(Stored data entries)
>>

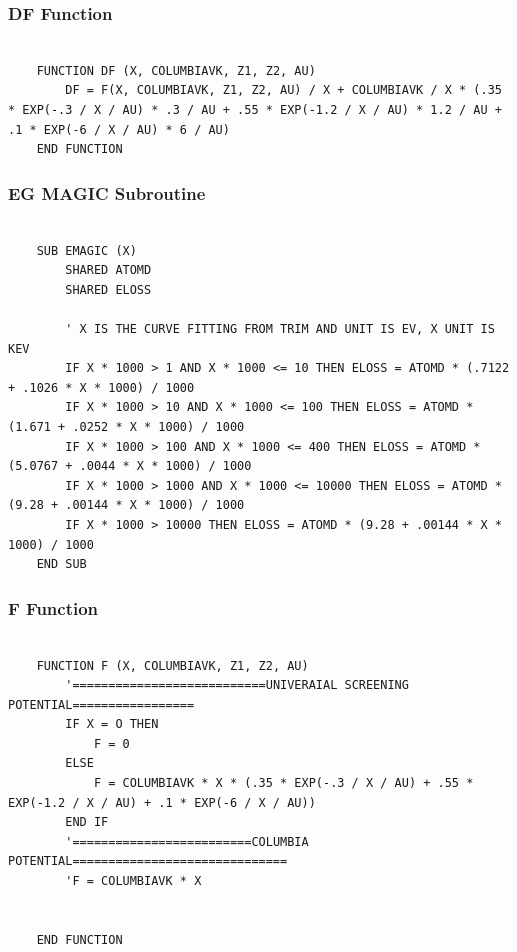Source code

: \documentclass[10pt, reqno]{exam}
\begin{document}
\subsubsection{DF Function}

\begin{verbatim}

    FUNCTION DF (X, COLUMBIAVK, Z1, Z2, AU)
        DF = F(X, COLUMBIAVK, Z1, Z2, AU) / X + COLUMBIAVK / X * (.35 * EXP(-.3 / X / AU) * .3 / AU + .55 * EXP(-1.2 / X / AU) * 1.2 / AU + .1 * EXP(-6 / X / AU) * 6 / AU)
    END FUNCTION
\end{verbatim}

\subsubsection{EG MAGIC Subroutine}

\begin{verbatim}

    SUB EMAGIC (X)
        SHARED ATOMD
        SHARED ELOSS
    
        ' X IS THE CURVE FITTING FROM TRIM AND UNIT IS EV, X UNIT IS KEV
        IF X * 1000 > 1 AND X * 1000 <= 10 THEN ELOSS = ATOMD * (.7122 + .1026 * X * 1000) / 1000
        IF X * 1000 > 10 AND X * 1000 <= 100 THEN ELOSS = ATOMD * (1.671 + .0252 * X * 1000) / 1000
        IF X * 1000 > 100 AND X * 1000 <= 400 THEN ELOSS = ATOMD * (5.0767 + .0044 * X * 1000) / 1000
        IF X * 1000 > 1000 AND X * 1000 <= 10000 THEN ELOSS = ATOMD * (9.28 + .00144 * X * 1000) / 1000
        IF X * 1000 > 10000 THEN ELOSS = ATOMD * (9.28 + .00144 * X * 1000) / 1000
    END SUB
\end{verbatim}

\subsubsection{F Function}

\begin{verbatim}
    
    FUNCTION F (X, COLUMBIAVK, Z1, Z2, AU)
        '===========================UNIVERAIAL SCREENING POTENTIAL=================
        IF X = O THEN
            F = 0
        ELSE
            F = COLUMBIAVK * X * (.35 * EXP(-.3 / X / AU) + .55 * EXP(-1.2 / X / AU) + .1 * EXP(-6 / X / AU))
        END IF
        '=========================COLUMBIA POTENTIAL==============================
        'F = COLUMBIAVK * X
    
    
    END FUNCTION
\end{verbatim}
\end{document}
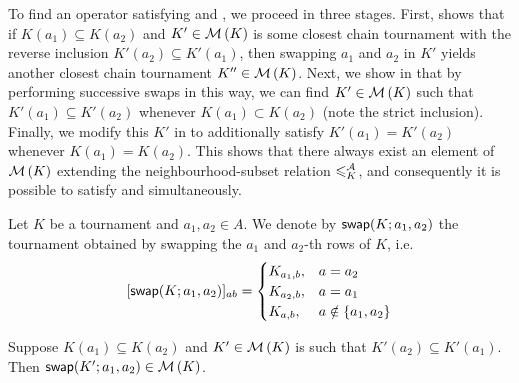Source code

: To find an operator satisfying \chainmin{} and \mon{}, we
proceed in three stages. First,  shows
that if $K(a_1) \subseteq K(a_2)$ and $K' \in \operatorname{\mathcal{M}}\left({K}\right)$ is some closest chain
tournament with the reverse inclusion $K'(a_2) \subseteq K'(a_1)$, then
swapping $a_1$ and $a_2$ in $K'$ yields another closest chain tournament
$K'' \in \operatorname{\mathcal{M}}\left({K}\right)$. Next, we show in
 that by performing
successive swaps in this way, we can find $K' \in \operatorname{\mathcal{M}}\left({K}\right)$ such that $K'(a_1)
\subseteq K'(a_2)$ whenever $K(a_1) \subset K(a_2)$ (note the strict
inclusion). Finally, we modify this $K'$ in
 to additionally satisfy $K'(a_1) =
K'(a_2)$ whenever $K(a_1) = K(a_2)$.  This shows that there always exist an
element of $\operatorname{\mathcal{M}}\left({K}\right)$ extending the neighbourhood-subset relation $\leqslant^{\mathcal{A}}_K$,
and consequently it is possible to satisfy \chainmin{} and
\mon{} simultaneously.

\begin{definition}
    Let $K$ be a tournament and $a_1, a_2 \in A$. We denote by
    $\mathsf{swap}({K}; {a_1}, {a_2})$ the tournament obtained by swapping the $a_1$ and
    $a_2$-th rows of $K$, i.e.
    \[
        [\mathsf{swap}({K}; {a_1}, {a_2})]_{ab} = \begin{cases}
            K_{a_1,b},& a = a_2 \\
            K_{a_2,b},& a = a_1 \\
            K_{a,b},& a \notin \{a_1,a_2\}
        \end{cases}
    \]
\end{definition}

\begin{lemma}
    \label{tourn_result_chainmin_mon_swapping}
    Suppose $K(a_1) \subseteq K(a_2)$ and $K' \in \operatorname{\mathcal{M}}\left({K}\right)$ is such that
    $K'(a_2) \subseteq K'(a_1)$. Then $\mathsf{swap}({K'}; {a_1}, {a_2}) \in \operatorname{\mathcal{M}}\left({K}\right)$.
\end{lemma}

\def\xset{(-1, 0) circle (1cm)}
\def\yset{(1, 0) circle (1cm)}
\def\xprimeset{(0, 1) circle (1cm)}
\def\yprimeset{(0, -1) circle (1cm)}
\newcommand{\setboundaries}{
    \draw \xset node {$X$};
    \draw \yset node {$Y$};
    \draw \xprimeset node {$X'$};
    \draw \yprimeset node {$Y'$};
}
\newcommand{\thiswithoutthose}[2]{
    \begin{scope}[even odd rule]
        \clip #2 (-2, -2) rectangle (2, 2);
        \fill[orange!60] #1;
    \end{scope}
}

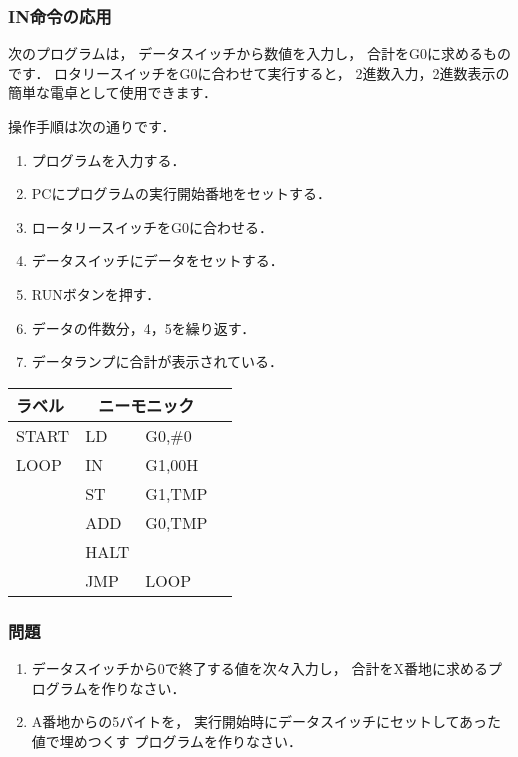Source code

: \subsubsection{IN命令の応用}
次のプログラムは，
データスイッチから数値を入力し，
合計をG0に求めるものです．
ロタリースイッチをG0に合わせて実行すると，
2進数入力，2進数表示の簡単な電卓として使用できます．

操作手順は次の通りです．

\begin{enumerate}
\item プログラムを入力する．
\item PCにプログラムの実行開始番地をセットする．
\item ロータリースイッチをG0に合わせる．
\item データスイッチにデータをセットする．
\item RUNボタンを押す．
\item データの件数分，4，5を繰り返す．
\item データランプに合計が表示されている．
\end{enumerate}

{\tt\small\begin{center}
\begin{tabular}{|l|l l|l}
\cline{1-3}
ラベル & \multicolumn{2}{|c|}{ニーモニック} \\
\hline
START & LD   & G0,\#0        \\
LOOP  & IN   & G1,00H        \\
      & ST   & G1,TMP        \\
      & ADD  & G0,TMP        \\
      & HALT &               \\
      & JMP  & LOOP          \\ 
\hline
\end{tabular}
\end{center}}

\vfill
\subsubsection{問題}
\begin{enumerate}
\item データスイッチから0で終了する値を次々入力し，
合計をX番地に求めるプログラムを作りなさい．
\item A番地からの5バイトを，
実行開始時にデータスイッチにセットしてあった値で埋めつくす
プログラムを作りなさい．
\end{enumerate}
\vfill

<<

* **Action item**
The answer is the lines above, word for word, from the first one through the one containing "proceed in three"; it includes no pictures.

* **Result for this task**
Source code

: \documentclass[10pt, reqno]{exam}
\begin{document}
\subsubsection{DF Function}

\begin{verbatim}

    FUNCTION DF (X, COLUMBIAVK, Z1, Z2, AU)
        DF = F(X, COLUMBIAVK, Z1, Z2, AU) / X + COLUMBIAVK / X * (.35 * EXP(-.3 / X / AU) * .3 / AU + .55 * EXP(-1.2 / X / AU) * 1.2 / AU + .1 * EXP(-6 / X / AU) * 6 / AU)
    END FUNCTION
\end{verbatim}

\subsubsection{EG MAGIC Subroutine}

\begin{verbatim}

    SUB EMAGIC (X)
        SHARED ATOMD
        SHARED ELOSS
    
        ' X IS THE CURVE FITTING FROM TRIM AND UNIT IS EV, X UNIT IS KEV
        IF X * 1000 > 1 AND X * 1000 <= 10 THEN ELOSS = ATOMD * (.7122 + .1026 * X * 1000) / 1000
        IF X * 1000 > 10 AND X * 1000 <= 100 THEN ELOSS = ATOMD * (1.671 + .0252 * X * 1000) / 1000
        IF X * 1000 > 100 AND X * 1000 <= 400 THEN ELOSS = ATOMD * (5.0767 + .0044 * X * 1000) / 1000
        IF X * 1000 > 1000 AND X * 1000 <= 10000 THEN ELOSS = ATOMD * (9.28 + .00144 * X * 1000) / 1000
        IF X * 1000 > 10000 THEN ELOSS = ATOMD * (9.28 + .00144 * X * 1000) / 1000
    END SUB
\end{verbatim}

\subsubsection{F Function}

\begin{verbatim}
    
    FUNCTION F (X, COLUMBIAVK, Z1, Z2, AU)
        '===========================UNIVERAIAL SCREENING POTENTIAL=================
        IF X = O THEN
            F = 0
        ELSE
            F = COLUMBIAVK * X * (.35 * EXP(-.3 / X / AU) + .55 * EXP(-1.2 / X / AU) + .1 * EXP(-6 / X / AU))
        END IF
        '=========================COLUMBIA POTENTIAL==============================
        'F = COLUMBIAVK * X
    
    
    END FUNCTION
\end{verbatim}
\end{document}
Source code

: To find an operator satisfying \chainmin{} and \mon{}, we
proceed in three stages. First,  shows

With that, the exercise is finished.